Een partij in een bestuursrechtelijke procedure kan een verzoek om wraking van een of meerdere rechters indienen. Wanneer het wrakingsverzoek is gedaan voordat uitspraak is gedaan, dient de rechter om wiens wraking is verzocht zich te onthouden van verdere bemoeienis met de zaak. Eerst dient op het wrakingsverzoek te worden beslist. Voor het geval het wrakingsverzoek is ingediend op de zitting staat in de Algemene wet bestuursrecht dat het onderzoek ter zitting op dat moment wordt geschorst. Volgens de Hoge Raad geldt deze regel ook als het wrakingsverzoek wordt gedaan op een ander moment dan tijdens de zitting, maar voor de uitspraak.

Een uitspraak in de hoofdzaak, voordat op het wrakingsverzoek is beslist, vormt een inbreuk op de eisen van een behoorlijke rechtspleging.

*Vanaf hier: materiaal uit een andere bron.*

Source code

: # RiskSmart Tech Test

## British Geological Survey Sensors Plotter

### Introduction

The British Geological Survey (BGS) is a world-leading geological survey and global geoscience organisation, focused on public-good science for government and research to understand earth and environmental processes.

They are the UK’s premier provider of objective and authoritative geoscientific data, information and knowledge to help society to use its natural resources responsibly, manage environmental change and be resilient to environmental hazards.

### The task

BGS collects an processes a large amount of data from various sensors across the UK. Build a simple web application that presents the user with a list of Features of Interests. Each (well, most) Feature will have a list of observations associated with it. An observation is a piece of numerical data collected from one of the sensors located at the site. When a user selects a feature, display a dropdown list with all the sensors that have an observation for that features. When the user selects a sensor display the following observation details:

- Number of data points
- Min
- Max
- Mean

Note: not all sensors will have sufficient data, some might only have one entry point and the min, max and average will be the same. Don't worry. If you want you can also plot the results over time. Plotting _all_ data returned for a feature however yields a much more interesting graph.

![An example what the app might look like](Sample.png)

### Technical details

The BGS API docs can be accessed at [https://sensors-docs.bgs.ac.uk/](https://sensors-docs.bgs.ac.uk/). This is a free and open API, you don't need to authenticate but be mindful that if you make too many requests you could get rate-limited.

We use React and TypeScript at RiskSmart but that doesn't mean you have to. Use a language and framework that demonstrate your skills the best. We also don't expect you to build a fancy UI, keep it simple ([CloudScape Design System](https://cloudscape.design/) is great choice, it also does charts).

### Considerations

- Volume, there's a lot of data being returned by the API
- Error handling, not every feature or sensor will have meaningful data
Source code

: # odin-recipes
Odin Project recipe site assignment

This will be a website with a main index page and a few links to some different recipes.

Indien in hogere instantie terecht erover wordt geklaagd dat deze situatie zich voordoet, kan de bestreden uitspraak niet in stand blijven.

De Hoge Raad heeft een uitspraak van Hof Amsterdam vernietigd. Het hof had de uitspraak in de hoofdzaak moeten uitstellen totdat op het na de zitting gedane wrakingsverzoek was beslist. Het hof heeft dit echter niet gedaan. Hof Amsterdam moet de zaak nu nogmaals behandelen.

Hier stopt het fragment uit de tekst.